Articles 49.9 through 49.10 of these Articles shall lapse after a period of five
(5) years from the later of the date referenced in the head of this deed and the
date that the General Meeting last extended the applicability of articles 49.9
through 49.10, subject to the confirmation of such
extension by way of the deposit by the Joint Board of a declaration with the
trade register of the competent Chamber of Commerce and Industry as referred to
in section 2: 77 Dutch Civil Code. If those articles lapse, the remedies in
article 49.7 may thereafter be exercised only if the Company has obtained a
judgement from the competent courts in accordance with article 49.8.
[NB THIS ARTICLE HAS BEEN INCLUDED BY AMENDMENT OF THE ARTICLES OF ASSOCIATION,
EFFECTED ON THE SEVENTH DAY OF SEPTEMBER TWO THOUSAND AND ONE].
TRANSITIONAL PROVISIONS.
DELEGATION OF THE AUTHORITY TO ISSUE SHARES, TO LIMIT AND TO EXCLUDE PRE-EMPTIVE
RIGHTS.
ARTICLE 52.
Effective as per the amendment of these Articles on the ninth day of August two
thousand and two, and on the proposal of the Joint Board, the delegation of the
authority to issue shares in the capital of the Company and to grant rights to
subscribe for shares, and to exclude or limit pre-emptive rights relating to
such issues and grants to the Joint Board (the "Delegation"), made by written
resolution of the general meeting of Shareholders of the Company dated the
fourteenth day of August two thousand and one, is terminated.
Effective as per the amendment of these Articles and on the proposal of the
Joint Board, the Delegation is considered to be granted to the Supervisory
Board, and shall be (i) for a period ending on the fifteenth day of August two
thousand and six, and (ii) up to the maximum number of Shares that may be issued
under the authorised share capital, as set forth in these Articles from time to
time.
[NB THIS ARTICLE HAS BEEN INCLUDED BY AMENDMENT OF THE ARTICLES OF ASSOCIATION,
EFFECTED ON THE NINTH DAY OF AUGUST TWO THOUSAND AND TWO].

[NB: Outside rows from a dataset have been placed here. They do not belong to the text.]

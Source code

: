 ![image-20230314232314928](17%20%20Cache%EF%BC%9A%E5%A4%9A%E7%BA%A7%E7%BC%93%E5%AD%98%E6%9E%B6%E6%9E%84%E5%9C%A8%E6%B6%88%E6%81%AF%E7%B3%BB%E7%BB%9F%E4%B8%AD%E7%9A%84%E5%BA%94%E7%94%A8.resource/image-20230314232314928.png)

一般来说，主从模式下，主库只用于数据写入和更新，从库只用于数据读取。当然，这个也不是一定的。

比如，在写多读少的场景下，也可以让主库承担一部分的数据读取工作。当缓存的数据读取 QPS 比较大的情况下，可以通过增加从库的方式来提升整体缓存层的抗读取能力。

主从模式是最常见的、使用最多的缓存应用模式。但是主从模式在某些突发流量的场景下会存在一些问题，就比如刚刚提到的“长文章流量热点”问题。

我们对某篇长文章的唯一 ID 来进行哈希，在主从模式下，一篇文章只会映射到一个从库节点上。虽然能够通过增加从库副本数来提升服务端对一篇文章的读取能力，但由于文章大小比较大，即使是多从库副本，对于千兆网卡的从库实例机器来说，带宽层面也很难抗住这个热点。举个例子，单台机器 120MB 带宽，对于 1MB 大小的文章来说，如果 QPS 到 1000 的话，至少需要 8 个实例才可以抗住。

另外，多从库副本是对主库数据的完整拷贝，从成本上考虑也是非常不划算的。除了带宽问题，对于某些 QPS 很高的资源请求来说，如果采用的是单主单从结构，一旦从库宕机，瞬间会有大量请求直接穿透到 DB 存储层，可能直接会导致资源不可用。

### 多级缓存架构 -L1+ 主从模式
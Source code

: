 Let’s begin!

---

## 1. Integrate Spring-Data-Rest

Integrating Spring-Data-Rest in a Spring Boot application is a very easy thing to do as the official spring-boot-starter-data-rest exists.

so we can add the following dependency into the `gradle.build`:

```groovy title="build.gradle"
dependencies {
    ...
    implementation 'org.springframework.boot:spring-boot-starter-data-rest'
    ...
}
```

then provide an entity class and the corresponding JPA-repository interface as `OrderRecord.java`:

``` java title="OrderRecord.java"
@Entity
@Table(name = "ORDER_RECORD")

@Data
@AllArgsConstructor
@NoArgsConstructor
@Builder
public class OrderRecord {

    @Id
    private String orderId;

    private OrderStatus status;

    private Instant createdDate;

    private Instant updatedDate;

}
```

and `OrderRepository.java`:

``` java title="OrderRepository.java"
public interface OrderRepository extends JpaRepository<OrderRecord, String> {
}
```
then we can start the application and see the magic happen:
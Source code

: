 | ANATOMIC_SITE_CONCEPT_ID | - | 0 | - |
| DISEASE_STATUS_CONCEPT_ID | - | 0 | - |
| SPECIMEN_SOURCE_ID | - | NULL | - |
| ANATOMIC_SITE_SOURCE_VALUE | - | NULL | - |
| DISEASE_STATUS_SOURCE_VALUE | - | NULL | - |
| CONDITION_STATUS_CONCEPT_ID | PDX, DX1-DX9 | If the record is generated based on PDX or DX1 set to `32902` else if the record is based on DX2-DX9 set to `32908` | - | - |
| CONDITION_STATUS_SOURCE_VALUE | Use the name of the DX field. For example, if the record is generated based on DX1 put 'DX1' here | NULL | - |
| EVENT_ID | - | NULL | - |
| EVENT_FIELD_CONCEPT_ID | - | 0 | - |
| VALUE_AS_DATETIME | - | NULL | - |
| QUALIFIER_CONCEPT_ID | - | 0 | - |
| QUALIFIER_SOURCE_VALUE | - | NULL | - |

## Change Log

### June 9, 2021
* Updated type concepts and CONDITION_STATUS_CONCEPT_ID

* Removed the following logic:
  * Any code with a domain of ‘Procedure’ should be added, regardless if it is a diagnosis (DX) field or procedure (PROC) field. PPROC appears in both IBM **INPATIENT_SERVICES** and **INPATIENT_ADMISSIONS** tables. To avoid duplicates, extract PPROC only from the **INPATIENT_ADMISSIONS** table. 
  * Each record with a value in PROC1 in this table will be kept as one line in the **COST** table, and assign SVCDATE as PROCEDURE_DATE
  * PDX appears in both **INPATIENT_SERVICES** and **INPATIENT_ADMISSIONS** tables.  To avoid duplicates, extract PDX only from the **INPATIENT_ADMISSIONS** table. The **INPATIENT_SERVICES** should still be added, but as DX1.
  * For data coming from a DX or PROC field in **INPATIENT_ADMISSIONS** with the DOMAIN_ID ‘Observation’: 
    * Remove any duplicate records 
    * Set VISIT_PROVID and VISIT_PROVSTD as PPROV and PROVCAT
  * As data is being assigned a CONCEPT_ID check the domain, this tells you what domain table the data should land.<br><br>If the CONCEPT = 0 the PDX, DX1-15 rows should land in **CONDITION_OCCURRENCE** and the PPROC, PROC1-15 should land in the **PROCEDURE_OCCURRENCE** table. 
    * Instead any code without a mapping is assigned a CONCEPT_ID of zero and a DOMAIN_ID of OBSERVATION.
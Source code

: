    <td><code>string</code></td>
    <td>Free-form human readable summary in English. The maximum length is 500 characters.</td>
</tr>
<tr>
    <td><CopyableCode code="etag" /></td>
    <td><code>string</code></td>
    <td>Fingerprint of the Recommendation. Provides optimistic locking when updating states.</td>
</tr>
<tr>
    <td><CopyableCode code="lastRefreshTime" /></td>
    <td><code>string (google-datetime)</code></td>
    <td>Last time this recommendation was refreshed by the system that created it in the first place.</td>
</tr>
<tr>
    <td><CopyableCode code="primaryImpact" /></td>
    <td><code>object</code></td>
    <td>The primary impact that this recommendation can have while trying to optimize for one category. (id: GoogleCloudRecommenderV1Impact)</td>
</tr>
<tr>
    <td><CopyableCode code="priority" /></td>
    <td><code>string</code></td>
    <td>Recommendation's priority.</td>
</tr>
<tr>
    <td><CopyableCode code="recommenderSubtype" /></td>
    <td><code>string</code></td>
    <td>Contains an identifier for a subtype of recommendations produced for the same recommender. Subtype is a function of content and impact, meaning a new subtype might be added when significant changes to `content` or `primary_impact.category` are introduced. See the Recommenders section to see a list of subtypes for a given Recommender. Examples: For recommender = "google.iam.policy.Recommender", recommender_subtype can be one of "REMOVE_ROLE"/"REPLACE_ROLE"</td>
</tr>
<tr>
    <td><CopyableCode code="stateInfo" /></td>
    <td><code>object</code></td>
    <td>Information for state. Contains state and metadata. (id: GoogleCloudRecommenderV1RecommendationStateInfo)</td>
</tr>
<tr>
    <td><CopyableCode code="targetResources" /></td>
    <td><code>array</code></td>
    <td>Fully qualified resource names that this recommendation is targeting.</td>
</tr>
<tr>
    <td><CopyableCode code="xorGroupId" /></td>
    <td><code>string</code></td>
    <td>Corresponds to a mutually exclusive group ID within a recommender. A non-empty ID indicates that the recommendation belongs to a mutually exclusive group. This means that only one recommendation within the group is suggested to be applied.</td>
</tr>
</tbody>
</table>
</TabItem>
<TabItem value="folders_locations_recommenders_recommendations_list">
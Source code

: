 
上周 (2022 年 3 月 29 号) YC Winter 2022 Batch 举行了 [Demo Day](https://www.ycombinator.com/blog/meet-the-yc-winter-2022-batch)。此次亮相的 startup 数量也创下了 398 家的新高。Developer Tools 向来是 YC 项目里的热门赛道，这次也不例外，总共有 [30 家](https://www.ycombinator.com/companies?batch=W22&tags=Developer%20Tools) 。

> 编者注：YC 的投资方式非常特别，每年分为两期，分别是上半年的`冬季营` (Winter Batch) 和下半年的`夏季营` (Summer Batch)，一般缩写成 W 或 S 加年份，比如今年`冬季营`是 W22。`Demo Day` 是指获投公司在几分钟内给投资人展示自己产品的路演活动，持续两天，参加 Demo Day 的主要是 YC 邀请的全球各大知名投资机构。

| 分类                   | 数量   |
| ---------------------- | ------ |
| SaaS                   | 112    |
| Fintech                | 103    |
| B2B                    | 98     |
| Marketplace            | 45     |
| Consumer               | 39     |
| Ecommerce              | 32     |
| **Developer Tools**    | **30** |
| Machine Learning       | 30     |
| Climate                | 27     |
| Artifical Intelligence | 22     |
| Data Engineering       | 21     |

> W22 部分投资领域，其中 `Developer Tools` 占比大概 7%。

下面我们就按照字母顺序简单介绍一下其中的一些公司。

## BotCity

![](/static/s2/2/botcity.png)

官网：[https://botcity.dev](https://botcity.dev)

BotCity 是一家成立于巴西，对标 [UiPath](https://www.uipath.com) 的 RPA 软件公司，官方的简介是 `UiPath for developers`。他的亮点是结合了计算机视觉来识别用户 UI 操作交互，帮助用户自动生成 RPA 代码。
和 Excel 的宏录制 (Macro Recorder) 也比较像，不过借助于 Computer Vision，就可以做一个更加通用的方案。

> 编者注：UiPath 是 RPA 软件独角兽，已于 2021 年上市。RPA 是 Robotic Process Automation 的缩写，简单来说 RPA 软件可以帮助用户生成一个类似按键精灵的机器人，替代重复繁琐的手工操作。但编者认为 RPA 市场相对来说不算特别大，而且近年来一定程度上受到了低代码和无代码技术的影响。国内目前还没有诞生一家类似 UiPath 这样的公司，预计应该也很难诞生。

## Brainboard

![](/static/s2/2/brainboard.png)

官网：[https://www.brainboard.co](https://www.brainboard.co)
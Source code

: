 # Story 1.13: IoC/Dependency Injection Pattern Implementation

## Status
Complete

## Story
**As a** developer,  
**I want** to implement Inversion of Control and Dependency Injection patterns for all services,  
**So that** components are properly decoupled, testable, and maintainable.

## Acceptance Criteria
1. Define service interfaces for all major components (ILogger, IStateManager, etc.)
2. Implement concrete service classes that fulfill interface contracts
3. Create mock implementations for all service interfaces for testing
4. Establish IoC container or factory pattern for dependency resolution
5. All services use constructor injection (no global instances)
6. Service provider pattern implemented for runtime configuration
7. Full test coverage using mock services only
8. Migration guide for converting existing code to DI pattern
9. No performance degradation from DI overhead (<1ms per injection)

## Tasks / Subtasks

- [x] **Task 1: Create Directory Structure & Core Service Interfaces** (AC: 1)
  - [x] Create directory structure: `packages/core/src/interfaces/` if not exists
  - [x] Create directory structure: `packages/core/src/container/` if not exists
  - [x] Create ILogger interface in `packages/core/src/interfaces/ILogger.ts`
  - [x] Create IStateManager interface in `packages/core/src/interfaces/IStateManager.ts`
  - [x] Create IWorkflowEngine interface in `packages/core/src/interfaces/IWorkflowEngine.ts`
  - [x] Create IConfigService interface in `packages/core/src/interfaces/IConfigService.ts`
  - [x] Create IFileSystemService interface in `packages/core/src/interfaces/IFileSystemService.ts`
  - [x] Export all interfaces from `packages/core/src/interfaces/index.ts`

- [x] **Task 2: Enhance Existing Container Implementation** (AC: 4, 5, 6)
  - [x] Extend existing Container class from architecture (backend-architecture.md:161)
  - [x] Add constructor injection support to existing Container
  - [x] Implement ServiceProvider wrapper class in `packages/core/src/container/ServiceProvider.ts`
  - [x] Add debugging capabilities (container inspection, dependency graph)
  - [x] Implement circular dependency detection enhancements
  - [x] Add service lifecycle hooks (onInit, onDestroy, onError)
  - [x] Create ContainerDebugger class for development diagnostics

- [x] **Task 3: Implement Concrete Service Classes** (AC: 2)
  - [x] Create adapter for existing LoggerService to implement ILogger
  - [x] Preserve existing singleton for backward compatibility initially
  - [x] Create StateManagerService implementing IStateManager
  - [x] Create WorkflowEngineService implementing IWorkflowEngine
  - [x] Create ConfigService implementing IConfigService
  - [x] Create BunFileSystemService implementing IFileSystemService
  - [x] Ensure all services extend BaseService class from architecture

MANAGING BOARD APPOINTMENT.
ARTICLE 53.
For the purpose of article 14.2., Donald Ewen Cameron will be deemed to be
appointed as member of the Managing Board as per the date referenced in the head
of these Articles.
[NB THIS ARTICLE HAS BEEN INCLUDED BY AMENDMENT OF THE ARTICLES OF ASSOCIATION,
EFFECTED ON THE SEVENTH DAY OF SEPTEMBER TWO THOUSAND AND ONE].